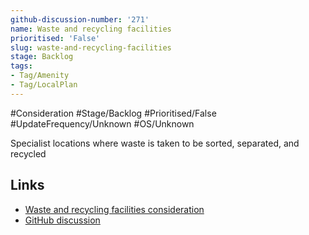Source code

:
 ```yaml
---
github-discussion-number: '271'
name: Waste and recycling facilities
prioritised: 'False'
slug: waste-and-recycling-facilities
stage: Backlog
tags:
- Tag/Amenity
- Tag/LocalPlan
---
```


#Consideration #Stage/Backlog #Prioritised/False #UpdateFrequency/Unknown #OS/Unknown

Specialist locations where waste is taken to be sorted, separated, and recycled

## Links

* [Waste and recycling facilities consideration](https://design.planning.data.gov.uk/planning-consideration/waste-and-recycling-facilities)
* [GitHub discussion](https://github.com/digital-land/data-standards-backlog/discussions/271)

····················

* _Problem to work on_
Report every line in the data above in which the word "False" appears.

* _Answer box_
prioritised: 'False'
#Consideration #Stage/Backlog #Prioritised/False #UpdateFrequency/Unknown #OS/Unknown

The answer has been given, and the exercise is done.